**AIM OF THE EXERCISE**
Only one stretch of the records below should be repeated. It starts with the line containing "DQN, Dueling DQN)." and goes on through the line containing "енергії над ботом?).", exactly as written.

**INFORMATION SUPPLIED**
- Opening Delimiter -

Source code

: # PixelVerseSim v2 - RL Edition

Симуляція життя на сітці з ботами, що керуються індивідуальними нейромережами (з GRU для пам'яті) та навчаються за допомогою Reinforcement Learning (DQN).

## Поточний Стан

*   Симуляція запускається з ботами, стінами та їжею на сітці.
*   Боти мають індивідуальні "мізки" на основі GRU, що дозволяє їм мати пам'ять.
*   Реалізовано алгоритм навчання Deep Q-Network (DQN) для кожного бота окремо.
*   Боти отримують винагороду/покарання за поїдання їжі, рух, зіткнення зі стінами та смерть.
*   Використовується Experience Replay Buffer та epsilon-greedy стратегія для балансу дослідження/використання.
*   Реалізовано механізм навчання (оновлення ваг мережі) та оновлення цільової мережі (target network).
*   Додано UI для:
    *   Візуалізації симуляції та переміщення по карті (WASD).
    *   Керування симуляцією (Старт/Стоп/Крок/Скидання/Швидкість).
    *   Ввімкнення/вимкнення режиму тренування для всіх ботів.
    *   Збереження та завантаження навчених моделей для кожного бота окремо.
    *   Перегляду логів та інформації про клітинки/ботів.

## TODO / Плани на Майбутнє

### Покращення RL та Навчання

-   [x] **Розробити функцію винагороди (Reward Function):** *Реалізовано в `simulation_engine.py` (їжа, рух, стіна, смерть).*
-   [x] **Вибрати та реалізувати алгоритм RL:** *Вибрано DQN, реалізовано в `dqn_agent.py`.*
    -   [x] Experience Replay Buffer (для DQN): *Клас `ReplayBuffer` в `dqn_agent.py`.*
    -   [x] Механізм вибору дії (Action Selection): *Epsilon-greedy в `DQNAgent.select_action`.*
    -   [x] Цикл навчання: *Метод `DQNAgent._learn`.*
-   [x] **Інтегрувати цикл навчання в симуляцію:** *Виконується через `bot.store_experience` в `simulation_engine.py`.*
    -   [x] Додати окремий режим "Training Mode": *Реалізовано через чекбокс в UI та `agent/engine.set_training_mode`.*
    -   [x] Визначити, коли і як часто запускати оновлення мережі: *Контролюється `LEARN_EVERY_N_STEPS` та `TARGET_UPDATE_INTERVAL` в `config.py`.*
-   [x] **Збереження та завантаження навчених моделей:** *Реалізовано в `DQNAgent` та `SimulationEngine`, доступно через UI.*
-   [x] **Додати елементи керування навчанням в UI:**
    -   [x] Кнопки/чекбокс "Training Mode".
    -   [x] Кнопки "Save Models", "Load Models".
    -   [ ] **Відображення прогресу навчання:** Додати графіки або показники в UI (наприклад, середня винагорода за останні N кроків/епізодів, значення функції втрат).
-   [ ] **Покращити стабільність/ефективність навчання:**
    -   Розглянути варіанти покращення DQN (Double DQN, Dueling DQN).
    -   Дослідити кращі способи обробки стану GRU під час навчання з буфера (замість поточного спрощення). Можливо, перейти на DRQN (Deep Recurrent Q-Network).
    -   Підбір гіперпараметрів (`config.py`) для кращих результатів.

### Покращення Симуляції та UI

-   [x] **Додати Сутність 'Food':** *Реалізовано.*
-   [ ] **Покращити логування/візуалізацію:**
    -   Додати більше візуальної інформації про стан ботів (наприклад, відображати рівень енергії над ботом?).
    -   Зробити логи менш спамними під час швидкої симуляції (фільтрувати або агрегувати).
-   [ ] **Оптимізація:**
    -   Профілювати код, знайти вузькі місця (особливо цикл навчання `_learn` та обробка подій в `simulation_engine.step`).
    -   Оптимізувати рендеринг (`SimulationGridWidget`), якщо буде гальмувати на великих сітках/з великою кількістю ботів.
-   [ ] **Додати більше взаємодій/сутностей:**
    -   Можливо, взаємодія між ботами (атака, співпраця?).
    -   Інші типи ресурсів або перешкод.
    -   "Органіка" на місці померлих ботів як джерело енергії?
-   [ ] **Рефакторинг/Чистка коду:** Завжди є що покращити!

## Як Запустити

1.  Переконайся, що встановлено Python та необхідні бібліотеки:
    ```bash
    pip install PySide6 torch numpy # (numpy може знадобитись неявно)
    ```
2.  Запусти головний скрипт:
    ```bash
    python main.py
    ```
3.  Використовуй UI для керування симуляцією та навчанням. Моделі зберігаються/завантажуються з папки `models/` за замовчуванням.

- Closing Delimiter -

**YOUR RESPONSE**
    -   Розглянути варіанти покращення DQN (Double DQN, Dueling DQN).
    -   Дослідити кращі способи обробки стану GRU під час навчання з буфера (замість поточного спрощення). Можливо, перейти на DRQN (Deep Recurrent Q-Network).
    -   Підбір гіперпараметрів (`config.py`) для кращих результатів.

### Покращення Симуляції та UI

-   [x] **Додати Сутність 'Food':** *Реалізовано.*
-   [ ] **Покращити логування/візуалізацію:**
    -   Додати більше візуальної інформації про стан ботів (наприклад, відображати рівень енергії над ботом?).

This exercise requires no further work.